BEGIN

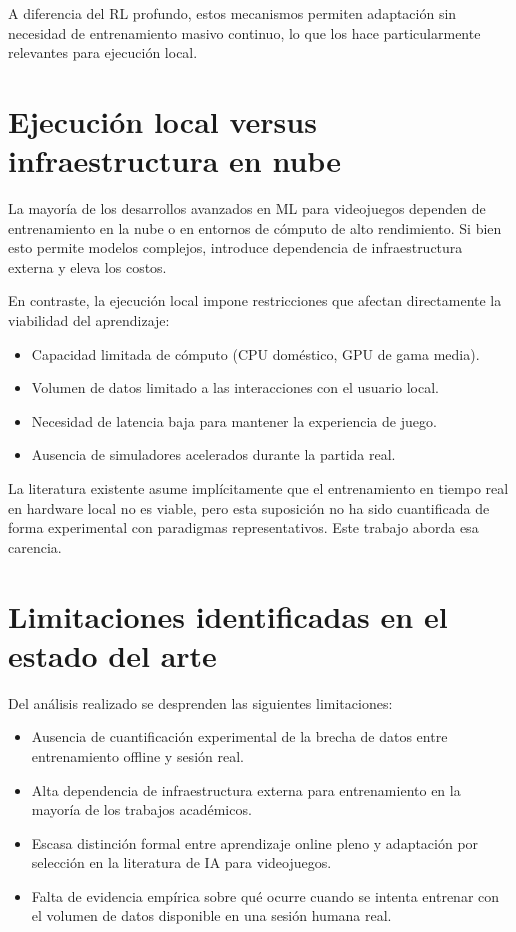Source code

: A diferencia del RL profundo, estos mecanismos permiten adaptación sin necesidad de entrenamiento masivo continuo, lo que los hace particularmente relevantes para ejecución local.

\section{Ejecución local versus infraestructura en nube}

La mayoría de los desarrollos avanzados en ML para videojuegos dependen de entrenamiento en la nube o en entornos de cómputo de alto rendimiento. Si bien esto permite modelos complejos, introduce dependencia de infraestructura externa y eleva los costos.

En contraste, la ejecución local impone restricciones que afectan directamente la viabilidad del aprendizaje:

\begin{itemize}
    \item Capacidad limitada de cómputo (CPU doméstico, GPU de gama media).
    \item Volumen de datos limitado a las interacciones con el usuario local.
    \item Necesidad de latencia baja para mantener la experiencia de juego.
    \item Ausencia de simuladores acelerados durante la partida real.
\end{itemize}

La literatura existente asume implícitamente que el entrenamiento en tiempo real en hardware local no es viable, pero esta suposición no ha sido cuantificada de forma experimental con paradigmas representativos. Este trabajo aborda esa carencia.

\section{Limitaciones identificadas en el estado del arte}

Del análisis realizado se desprenden las siguientes limitaciones:

\begin{itemize}
    \item Ausencia de cuantificación experimental de la brecha de datos entre entrenamiento offline y sesión real.
    \item Alta dependencia de infraestructura externa para entrenamiento en la mayoría de los trabajos académicos.
    \item Escasa distinción formal entre aprendizaje online pleno y adaptación por selección en la literatura de IA para videojuegos.
    \item Falta de evidencia empírica sobre qué ocurre cuando se intenta entrenar con el volumen de datos disponible en una sesión humana real.
\end{itemize}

END

__Task objective__:
Write out exactly the opening lines of the data, stopping after the line that holds "local versus infraestructura". Exclude pictures.

__Task solution__:
Source code

: A diferencia del RL profundo, estos mecanismos permiten adaptación sin necesidad de entrenamiento masivo continuo, lo que los hace particularmente relevantes para ejecución local.

\section{Ejecución local versus infraestructura en nube}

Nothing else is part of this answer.